When to Use Table Storage
- Low-cost NoSQL lookups that don't need complex queries or relationships.
- Storing session data, user preferences, IoT telemetry, or audit logs.
- When Cosmos DB's features are overkill and cost is a priority.
| Table Storage | Cosmos DB Table API | |
|---|---|---|
| Cost | Very low (cents/GB/month) | Higher (RU-based) |
| Latency | Low but variable | Guaranteed < 10 ms |
| Global distribution | Via GRS (no multi-write) | Multi-region writes |
| Best for | Simple cheap storage | Global apps, SLA-critical |
Commands
# Create a queue
az storage queue create \
--account-name mystorageacct \
--name orders-queue
# Send a message
az storage message put \
--account-name mystorageacct \
--queue-name orders-queue \
--content '{"orderId":"123","item":"widget","qty":5}'
# Peek (don't remove message)
az storage message peek \
--account-name mystorageacct \
--queue-name orders-queue
# Dequeue (message becomes invisible for 30s)
az storage message get \
--account-name mystorageacct \
--queue-name orders-queue \
--visibility-timeout 30
# Delete a message (after processing)
az storage message delete \
--account-name mystorageacct \
--queue-name orders-queue \
--id <message-id> \
--pop-receipt <pop-receipt># Create a table az storage table create \ --account-name mystorageacct \ --name UserSessions # Insert an entity az storage entity insert \ --account-name mystorageacct \ --table-name UserSessions \ --entity PartitionKey=US RowKey=user123 SessionToken=abc123 CreatedAt=2024-01-15 # Query an entity az storage entity show \ --account-name mystorageacct \ --table-name UserSessions \ --partition-key US \ --row-key user123
Hands-on
- Create a queue called
job-queueand send 5 messages with sample JSON payloads. - Dequeue messages one at a time; observe the visibility timeout in action.
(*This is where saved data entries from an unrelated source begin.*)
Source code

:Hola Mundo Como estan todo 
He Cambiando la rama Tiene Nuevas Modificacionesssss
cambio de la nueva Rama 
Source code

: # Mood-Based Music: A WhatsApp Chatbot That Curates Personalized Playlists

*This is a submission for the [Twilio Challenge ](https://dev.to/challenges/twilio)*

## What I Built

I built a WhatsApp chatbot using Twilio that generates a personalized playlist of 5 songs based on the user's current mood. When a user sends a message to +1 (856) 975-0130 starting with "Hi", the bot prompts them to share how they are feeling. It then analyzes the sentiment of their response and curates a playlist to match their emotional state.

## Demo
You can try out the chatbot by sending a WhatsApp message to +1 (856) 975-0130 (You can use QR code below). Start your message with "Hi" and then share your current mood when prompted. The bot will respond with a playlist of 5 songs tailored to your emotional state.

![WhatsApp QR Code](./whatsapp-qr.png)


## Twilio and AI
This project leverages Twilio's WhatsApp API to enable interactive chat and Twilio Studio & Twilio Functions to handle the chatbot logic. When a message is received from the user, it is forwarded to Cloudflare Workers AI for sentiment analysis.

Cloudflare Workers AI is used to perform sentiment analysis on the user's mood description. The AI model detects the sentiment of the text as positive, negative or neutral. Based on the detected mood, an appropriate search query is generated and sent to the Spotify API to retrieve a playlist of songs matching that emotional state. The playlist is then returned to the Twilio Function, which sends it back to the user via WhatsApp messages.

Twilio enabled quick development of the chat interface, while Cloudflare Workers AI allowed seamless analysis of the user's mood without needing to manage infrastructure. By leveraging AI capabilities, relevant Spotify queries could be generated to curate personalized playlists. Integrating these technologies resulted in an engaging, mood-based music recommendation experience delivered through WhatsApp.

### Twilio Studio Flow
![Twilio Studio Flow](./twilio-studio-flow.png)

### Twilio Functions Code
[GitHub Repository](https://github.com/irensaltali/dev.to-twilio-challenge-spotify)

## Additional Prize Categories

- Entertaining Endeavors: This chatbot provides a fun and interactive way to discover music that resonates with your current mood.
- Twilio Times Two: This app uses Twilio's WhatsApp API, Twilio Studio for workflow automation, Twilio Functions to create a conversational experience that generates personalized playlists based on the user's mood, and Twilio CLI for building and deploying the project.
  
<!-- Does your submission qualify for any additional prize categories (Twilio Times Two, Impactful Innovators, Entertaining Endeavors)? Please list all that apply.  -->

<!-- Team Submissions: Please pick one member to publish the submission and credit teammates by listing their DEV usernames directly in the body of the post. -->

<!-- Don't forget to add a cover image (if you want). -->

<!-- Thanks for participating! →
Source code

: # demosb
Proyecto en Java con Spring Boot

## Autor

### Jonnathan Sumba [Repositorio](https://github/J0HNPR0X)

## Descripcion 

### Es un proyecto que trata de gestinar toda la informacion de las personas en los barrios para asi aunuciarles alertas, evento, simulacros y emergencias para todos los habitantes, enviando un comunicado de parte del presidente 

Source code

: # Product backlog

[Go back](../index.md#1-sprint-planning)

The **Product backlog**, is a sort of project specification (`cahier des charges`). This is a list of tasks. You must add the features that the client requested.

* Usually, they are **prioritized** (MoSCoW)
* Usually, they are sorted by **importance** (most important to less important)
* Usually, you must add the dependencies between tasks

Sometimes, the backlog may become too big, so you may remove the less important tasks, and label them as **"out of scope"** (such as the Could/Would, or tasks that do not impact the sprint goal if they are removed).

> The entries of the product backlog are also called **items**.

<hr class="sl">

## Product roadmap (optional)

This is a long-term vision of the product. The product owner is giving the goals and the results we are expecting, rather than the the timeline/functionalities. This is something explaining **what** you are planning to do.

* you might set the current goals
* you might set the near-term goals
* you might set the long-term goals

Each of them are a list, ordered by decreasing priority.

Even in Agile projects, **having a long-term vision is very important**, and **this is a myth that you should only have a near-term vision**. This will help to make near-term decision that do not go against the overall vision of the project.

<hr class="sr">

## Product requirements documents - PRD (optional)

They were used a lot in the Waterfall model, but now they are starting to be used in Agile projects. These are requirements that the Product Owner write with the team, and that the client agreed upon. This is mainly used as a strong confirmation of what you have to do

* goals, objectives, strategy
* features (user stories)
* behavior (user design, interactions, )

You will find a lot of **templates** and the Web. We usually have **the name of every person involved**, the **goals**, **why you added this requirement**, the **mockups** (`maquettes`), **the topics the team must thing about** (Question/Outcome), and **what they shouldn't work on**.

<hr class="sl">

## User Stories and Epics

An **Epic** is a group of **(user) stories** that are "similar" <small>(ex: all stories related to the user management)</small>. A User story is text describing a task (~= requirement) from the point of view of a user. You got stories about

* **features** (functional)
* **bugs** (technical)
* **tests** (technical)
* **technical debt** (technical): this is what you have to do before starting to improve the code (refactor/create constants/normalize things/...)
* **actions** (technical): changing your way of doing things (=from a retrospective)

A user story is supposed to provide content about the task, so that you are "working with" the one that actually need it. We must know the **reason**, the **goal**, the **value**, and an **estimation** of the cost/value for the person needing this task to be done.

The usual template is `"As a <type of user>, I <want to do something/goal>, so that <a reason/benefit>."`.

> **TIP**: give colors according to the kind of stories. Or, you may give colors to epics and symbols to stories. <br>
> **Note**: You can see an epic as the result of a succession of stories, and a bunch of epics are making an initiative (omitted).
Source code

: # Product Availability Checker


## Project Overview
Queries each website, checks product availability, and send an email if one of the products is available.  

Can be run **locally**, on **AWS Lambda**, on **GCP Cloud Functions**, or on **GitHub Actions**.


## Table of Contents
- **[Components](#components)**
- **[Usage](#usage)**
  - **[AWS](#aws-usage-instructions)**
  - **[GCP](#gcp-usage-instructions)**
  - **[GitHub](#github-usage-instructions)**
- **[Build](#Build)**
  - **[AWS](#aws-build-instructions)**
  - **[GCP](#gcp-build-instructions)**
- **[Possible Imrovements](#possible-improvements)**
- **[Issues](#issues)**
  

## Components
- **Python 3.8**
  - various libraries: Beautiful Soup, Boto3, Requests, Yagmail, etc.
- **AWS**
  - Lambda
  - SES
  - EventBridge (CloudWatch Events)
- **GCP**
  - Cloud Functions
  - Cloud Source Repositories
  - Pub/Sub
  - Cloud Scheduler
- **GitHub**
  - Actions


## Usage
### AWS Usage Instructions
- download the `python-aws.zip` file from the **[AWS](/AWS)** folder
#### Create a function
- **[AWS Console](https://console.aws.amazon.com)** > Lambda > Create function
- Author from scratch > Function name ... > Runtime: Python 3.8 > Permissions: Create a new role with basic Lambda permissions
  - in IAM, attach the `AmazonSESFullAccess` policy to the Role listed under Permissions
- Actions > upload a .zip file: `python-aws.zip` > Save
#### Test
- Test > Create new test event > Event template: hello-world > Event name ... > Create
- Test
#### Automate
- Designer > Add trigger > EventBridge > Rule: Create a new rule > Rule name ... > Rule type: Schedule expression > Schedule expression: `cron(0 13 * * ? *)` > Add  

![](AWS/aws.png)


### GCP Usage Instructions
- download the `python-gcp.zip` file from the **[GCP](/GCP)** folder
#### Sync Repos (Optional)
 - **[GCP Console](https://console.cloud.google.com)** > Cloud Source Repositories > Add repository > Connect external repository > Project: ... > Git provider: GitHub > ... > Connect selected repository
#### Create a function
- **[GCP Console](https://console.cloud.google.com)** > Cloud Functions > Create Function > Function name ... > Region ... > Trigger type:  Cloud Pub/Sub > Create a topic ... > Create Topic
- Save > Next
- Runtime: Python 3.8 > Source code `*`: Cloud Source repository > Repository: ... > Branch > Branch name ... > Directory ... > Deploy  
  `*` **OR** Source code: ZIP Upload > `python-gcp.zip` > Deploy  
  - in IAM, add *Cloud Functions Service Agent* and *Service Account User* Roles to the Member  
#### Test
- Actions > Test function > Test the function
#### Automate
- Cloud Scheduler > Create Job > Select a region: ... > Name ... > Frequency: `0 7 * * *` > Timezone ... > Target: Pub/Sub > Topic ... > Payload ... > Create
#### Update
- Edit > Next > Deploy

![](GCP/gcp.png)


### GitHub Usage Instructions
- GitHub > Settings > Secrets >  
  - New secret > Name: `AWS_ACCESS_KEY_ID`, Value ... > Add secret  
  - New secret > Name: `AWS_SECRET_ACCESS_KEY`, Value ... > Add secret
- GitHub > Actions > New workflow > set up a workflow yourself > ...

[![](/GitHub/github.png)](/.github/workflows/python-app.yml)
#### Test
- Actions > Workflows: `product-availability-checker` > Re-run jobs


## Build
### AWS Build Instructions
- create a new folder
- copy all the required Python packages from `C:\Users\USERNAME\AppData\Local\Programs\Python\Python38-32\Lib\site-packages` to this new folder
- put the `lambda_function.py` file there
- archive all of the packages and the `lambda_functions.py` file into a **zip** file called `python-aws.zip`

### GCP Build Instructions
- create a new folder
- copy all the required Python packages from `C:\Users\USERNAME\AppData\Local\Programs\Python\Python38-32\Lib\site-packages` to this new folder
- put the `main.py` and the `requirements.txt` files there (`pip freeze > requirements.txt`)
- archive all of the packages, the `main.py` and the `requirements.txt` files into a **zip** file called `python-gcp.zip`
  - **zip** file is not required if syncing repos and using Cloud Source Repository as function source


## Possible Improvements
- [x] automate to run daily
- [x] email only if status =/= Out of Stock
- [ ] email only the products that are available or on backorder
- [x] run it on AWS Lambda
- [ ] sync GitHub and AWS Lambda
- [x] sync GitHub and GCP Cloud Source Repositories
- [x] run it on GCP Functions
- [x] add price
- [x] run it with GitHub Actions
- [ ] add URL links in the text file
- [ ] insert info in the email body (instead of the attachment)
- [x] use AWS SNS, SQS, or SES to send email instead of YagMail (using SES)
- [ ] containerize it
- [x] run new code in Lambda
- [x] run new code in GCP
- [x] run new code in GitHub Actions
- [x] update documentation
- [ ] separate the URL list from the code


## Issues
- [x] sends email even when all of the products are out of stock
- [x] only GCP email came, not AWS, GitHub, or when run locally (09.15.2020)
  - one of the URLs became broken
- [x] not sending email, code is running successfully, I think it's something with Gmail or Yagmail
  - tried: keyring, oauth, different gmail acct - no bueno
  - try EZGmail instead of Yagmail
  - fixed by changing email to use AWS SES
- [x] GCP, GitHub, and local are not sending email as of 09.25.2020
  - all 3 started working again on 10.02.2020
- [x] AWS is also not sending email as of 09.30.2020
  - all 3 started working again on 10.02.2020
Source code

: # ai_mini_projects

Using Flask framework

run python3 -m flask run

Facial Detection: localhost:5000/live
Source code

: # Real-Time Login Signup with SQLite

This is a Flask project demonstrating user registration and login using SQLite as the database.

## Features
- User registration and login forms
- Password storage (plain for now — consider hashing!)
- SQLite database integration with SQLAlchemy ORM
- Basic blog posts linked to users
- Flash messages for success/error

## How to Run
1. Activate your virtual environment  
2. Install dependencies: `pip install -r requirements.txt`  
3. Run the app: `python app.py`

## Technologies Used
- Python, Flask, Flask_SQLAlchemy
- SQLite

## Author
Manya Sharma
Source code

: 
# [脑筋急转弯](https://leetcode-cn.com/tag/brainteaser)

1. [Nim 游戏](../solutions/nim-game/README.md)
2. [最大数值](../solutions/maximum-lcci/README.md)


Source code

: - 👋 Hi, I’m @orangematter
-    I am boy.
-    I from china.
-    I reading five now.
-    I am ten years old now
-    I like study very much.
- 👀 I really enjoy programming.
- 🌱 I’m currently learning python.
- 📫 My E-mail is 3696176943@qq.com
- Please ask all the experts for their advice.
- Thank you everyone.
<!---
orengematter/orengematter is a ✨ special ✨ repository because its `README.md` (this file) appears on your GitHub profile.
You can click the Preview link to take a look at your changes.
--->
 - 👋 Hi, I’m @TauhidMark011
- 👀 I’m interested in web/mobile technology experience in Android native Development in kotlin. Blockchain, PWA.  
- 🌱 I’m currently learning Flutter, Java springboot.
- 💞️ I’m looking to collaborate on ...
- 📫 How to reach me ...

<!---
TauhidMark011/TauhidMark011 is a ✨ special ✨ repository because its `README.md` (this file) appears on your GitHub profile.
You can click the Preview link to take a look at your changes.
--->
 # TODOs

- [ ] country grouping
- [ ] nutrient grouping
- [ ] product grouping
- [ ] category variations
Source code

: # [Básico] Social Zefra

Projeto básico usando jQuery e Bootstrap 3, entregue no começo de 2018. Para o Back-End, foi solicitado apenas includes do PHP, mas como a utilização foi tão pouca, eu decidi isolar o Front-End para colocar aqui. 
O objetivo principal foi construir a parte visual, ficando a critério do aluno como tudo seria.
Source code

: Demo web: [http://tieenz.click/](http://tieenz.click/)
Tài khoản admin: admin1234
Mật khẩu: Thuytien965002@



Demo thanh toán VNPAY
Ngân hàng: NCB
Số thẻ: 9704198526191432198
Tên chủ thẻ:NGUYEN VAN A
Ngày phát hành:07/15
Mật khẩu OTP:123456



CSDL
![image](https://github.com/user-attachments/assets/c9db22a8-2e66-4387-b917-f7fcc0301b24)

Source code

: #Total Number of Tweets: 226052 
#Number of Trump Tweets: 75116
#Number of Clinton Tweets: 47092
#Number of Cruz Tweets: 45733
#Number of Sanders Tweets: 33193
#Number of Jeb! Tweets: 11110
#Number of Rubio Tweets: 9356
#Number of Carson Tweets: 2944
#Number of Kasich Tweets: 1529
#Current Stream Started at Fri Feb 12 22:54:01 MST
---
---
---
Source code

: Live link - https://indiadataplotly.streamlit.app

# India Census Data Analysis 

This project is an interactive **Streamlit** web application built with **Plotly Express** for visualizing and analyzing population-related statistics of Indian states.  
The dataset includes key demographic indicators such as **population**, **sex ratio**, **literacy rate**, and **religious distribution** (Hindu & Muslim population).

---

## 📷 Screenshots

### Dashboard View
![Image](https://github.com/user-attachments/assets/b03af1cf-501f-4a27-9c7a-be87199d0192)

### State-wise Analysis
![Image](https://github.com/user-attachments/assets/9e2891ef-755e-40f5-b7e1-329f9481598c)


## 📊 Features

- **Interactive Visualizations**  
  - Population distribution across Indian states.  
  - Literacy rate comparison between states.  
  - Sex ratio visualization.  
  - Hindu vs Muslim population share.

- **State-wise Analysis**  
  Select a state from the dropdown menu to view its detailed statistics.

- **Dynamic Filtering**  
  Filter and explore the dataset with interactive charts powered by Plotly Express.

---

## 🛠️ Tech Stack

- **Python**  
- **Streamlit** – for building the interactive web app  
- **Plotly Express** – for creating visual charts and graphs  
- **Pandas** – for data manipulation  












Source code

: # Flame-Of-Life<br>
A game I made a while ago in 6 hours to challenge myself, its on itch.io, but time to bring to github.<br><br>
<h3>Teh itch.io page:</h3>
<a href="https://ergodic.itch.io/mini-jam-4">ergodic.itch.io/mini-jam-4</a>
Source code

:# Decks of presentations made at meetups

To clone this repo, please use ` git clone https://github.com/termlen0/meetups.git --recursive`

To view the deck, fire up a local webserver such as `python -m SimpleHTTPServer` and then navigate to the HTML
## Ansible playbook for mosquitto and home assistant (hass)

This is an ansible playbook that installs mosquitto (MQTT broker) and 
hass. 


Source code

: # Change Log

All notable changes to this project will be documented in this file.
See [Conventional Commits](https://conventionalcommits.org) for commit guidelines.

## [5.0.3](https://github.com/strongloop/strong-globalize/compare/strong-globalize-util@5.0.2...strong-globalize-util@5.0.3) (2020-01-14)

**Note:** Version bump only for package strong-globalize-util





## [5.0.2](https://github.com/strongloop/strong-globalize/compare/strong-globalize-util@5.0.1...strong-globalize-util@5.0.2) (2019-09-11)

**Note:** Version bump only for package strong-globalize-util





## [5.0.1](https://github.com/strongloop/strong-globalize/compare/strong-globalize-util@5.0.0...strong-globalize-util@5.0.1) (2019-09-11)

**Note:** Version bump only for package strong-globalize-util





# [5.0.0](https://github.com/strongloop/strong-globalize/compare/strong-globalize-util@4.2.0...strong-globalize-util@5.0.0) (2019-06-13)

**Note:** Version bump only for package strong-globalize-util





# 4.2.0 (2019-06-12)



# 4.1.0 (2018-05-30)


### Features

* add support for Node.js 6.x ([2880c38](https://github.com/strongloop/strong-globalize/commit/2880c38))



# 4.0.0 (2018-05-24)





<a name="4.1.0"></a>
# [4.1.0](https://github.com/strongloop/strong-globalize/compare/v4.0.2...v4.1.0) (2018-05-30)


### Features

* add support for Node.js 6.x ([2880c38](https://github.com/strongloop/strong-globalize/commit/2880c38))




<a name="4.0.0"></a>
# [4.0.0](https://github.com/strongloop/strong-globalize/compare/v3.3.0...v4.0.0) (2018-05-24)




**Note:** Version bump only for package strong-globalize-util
- Create a Table and insert 3 entities with different partition keys.
- Query by partition key and observe performance with large vs small partitions.
- Write an Azure Function with a Storage Queue trigger that logs each message.
Debugging Scenario
Issue: Messages are accumulating in the queue and not being processed.
- Check if the consumer (Function or worker) is running: look at App Insights or VM process list.
- Check if messages are poisoned — if a consumer crashes during processing, the visibility timeout expires and the message reappears. After too many reappearances it becomes "poison" and blocks the queue.
- Set a dequeue count threshold in your consumer and move high-dequeue-count messages to a dead-letter container for investigation.
Interview Questions
Beginner
Decoupling: the producer does not need to wait for the worker to finish. If the worker is down or slow, messages buffer in the queue without losing data.
When a consumer dequeues a message, it becomes hidden for a set period. If the consumer doesn't delete it within that time (e.g., crashes), the message reappears for another consumer to retry.
Scenario-based
API accepts the upload, stores the image in Blob, drops a message in a Queue with the blob path, and returns 202 Accepted immediately. A pool of workers (or Functions) process the queue asynchronously.
Summary
Queue Storage enables resilient async processing between loosely coupled components. Table Storage provides a very low-cost NoSQL option for simple key-value data. Both are part of a standard Storage Account. Use Service Bus when you need advanced messaging guarantees beyond what Queue Storage provides.